Smart Passive House

Smart Passive House

Our experiences about living in a smart passive house.

DI2MQTT Project - Smart Home Digital Input Device - Part2: Software

20 digital inputs, read in via ESP32 microcontroller and sent out via MQTT protocol.


5-Minute Read

DI2MQTT Project - Part2: Software

Monitoring of all windows and doors of our Smart House. This is the main purpose of my self-made project DI2MQTT. While part 1 was about hardware for the project, this blog post is dedicated to the software.

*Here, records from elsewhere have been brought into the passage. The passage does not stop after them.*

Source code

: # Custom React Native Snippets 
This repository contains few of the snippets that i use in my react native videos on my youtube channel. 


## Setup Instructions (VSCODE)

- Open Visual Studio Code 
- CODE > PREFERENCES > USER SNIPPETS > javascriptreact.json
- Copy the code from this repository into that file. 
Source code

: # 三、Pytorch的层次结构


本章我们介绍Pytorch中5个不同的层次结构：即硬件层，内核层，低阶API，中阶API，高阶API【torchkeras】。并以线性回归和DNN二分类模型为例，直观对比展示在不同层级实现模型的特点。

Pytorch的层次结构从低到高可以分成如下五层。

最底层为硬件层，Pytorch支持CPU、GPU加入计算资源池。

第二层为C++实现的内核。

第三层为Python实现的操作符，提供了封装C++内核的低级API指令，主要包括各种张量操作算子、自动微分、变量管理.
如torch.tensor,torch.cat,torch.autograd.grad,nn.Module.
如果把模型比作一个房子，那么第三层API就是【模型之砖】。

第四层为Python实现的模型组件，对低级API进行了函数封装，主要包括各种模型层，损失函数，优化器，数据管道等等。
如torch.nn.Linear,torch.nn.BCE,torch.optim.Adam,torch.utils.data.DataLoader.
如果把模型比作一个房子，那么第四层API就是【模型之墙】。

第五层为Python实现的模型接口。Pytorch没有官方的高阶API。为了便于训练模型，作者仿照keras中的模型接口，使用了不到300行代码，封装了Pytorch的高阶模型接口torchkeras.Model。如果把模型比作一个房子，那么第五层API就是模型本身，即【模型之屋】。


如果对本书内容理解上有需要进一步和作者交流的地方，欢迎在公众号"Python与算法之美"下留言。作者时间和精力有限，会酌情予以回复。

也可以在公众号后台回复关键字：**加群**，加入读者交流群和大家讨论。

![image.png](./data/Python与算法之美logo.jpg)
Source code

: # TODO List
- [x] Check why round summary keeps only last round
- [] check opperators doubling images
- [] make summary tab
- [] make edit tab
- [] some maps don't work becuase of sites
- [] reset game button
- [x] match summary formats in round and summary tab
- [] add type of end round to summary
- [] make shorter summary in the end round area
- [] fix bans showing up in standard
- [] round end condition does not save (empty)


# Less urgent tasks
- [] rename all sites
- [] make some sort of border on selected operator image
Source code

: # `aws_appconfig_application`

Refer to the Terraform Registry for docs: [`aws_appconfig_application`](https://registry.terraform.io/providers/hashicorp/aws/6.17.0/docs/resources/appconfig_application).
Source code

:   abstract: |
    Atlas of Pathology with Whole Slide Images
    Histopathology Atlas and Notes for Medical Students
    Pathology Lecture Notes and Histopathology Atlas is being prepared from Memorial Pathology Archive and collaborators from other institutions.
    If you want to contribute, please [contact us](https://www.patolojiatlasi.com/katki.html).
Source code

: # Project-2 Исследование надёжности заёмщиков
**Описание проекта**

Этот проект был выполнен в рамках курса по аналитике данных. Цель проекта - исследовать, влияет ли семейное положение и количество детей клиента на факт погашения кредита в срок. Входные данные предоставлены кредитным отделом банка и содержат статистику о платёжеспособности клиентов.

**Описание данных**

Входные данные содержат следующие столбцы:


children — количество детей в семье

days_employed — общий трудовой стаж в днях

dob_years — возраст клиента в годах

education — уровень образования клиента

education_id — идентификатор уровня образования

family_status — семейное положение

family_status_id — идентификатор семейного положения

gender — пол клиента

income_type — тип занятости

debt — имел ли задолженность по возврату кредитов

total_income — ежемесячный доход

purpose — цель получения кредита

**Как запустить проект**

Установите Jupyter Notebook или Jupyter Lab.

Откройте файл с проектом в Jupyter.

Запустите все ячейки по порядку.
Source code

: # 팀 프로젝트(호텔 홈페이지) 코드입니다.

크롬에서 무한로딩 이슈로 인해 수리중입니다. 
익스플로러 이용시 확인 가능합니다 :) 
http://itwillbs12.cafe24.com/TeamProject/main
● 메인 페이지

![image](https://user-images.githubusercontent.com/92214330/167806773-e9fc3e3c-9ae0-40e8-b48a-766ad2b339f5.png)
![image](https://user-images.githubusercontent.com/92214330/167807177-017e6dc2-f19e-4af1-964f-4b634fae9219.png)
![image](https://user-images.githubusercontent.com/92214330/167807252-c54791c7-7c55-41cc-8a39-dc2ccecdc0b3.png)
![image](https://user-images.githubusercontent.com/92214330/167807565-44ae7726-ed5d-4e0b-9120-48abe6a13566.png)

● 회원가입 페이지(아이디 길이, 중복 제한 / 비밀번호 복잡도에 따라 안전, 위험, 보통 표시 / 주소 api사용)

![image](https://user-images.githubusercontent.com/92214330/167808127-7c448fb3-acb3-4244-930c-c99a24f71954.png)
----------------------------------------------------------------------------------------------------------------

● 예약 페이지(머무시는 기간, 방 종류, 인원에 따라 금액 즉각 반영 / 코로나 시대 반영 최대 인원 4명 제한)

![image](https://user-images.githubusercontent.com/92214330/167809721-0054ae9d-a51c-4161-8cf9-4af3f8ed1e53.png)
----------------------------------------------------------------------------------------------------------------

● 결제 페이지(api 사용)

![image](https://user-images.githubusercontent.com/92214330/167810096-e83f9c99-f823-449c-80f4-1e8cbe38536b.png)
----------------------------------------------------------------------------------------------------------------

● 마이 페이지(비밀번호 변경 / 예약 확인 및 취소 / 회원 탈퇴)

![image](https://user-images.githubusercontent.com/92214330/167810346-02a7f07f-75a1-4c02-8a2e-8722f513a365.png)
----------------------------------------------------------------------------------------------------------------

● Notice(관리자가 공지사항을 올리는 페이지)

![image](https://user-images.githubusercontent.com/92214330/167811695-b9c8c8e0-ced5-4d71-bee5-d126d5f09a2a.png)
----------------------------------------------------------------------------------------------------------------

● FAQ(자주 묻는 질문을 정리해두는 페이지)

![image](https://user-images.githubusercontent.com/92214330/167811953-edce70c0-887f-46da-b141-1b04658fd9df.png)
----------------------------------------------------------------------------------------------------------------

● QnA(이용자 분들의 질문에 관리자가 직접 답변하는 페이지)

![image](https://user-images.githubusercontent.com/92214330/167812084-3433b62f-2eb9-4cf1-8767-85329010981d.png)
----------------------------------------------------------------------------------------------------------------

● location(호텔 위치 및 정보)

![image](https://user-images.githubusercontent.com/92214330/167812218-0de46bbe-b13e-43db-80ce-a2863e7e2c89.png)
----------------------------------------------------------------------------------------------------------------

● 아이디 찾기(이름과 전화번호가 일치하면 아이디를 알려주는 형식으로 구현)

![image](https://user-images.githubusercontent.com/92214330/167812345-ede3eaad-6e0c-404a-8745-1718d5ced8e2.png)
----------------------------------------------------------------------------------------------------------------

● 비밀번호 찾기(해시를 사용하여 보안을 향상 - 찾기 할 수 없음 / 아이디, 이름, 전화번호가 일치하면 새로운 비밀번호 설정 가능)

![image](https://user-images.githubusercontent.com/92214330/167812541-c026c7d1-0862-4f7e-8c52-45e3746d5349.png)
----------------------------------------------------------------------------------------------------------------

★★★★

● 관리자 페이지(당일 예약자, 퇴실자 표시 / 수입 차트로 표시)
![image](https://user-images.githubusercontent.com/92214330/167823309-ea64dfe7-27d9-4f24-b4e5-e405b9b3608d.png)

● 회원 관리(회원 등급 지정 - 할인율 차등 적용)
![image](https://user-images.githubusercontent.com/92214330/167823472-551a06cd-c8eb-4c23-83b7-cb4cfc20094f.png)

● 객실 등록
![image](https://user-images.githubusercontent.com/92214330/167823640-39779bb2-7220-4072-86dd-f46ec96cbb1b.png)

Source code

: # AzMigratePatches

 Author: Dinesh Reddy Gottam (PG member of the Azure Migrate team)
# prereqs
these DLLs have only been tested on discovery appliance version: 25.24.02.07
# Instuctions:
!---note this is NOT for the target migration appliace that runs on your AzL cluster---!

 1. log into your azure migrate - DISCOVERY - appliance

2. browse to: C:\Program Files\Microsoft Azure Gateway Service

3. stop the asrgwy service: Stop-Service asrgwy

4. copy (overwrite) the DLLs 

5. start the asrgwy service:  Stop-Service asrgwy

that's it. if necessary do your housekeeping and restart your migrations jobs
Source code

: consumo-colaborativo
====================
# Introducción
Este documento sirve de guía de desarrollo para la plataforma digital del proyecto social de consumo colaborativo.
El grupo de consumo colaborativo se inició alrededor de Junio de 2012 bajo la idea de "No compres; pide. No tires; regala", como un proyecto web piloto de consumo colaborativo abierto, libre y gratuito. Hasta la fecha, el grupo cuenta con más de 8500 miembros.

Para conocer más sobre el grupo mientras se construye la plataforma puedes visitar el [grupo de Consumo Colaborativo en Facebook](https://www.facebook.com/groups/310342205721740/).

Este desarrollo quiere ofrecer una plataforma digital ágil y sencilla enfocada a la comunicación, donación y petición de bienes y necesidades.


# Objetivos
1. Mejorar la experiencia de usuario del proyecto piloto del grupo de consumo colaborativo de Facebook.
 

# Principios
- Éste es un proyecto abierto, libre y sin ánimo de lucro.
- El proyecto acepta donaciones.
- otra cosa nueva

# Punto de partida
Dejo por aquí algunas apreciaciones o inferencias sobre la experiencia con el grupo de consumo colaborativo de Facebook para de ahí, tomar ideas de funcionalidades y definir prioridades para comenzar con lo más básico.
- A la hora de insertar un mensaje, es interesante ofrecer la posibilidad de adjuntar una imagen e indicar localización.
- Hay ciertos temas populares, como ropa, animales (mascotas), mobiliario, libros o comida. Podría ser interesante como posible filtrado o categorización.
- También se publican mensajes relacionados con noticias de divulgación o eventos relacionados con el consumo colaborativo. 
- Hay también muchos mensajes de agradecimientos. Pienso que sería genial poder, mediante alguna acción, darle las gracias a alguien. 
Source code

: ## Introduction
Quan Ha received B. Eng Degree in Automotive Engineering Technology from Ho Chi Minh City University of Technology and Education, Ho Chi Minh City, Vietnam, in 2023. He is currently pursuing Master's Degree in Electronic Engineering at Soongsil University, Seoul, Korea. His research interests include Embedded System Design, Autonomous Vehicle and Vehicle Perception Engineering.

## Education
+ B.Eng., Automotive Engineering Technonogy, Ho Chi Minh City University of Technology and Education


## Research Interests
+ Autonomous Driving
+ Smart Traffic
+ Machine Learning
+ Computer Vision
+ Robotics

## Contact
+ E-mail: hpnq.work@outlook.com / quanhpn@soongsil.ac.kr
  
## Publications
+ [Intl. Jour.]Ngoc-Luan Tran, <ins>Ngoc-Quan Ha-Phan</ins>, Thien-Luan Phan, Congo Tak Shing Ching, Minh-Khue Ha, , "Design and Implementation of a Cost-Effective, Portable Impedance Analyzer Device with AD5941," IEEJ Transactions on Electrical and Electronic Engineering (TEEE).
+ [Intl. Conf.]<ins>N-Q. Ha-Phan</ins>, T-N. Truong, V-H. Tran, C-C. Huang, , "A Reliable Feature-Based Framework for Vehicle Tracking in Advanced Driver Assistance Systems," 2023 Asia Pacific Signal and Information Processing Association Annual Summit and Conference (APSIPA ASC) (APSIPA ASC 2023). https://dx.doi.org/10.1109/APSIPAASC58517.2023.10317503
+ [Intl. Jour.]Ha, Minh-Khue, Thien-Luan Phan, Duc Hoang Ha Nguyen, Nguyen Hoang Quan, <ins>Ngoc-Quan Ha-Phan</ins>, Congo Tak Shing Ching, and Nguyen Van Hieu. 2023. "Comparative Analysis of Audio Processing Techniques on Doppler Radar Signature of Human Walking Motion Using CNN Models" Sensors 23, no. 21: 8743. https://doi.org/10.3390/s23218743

In addition to determining the status of all windows and doors in our smart house, my DI2MQTT project was primarily intended to ensure that this status can be read into Loxone without any delay. This allows not only a simple visualization but also to perform analysis such as the notification of open windows when leaving the house.

Loxone window & door monitoring

To be location-independent, DI2MQTT sends its status messages via WiFi. In addition, the software part of DI2MQTT also offers the possibility of a firmware update over the air and sends additional debug information such as heartbeats and version information alongside its status messages.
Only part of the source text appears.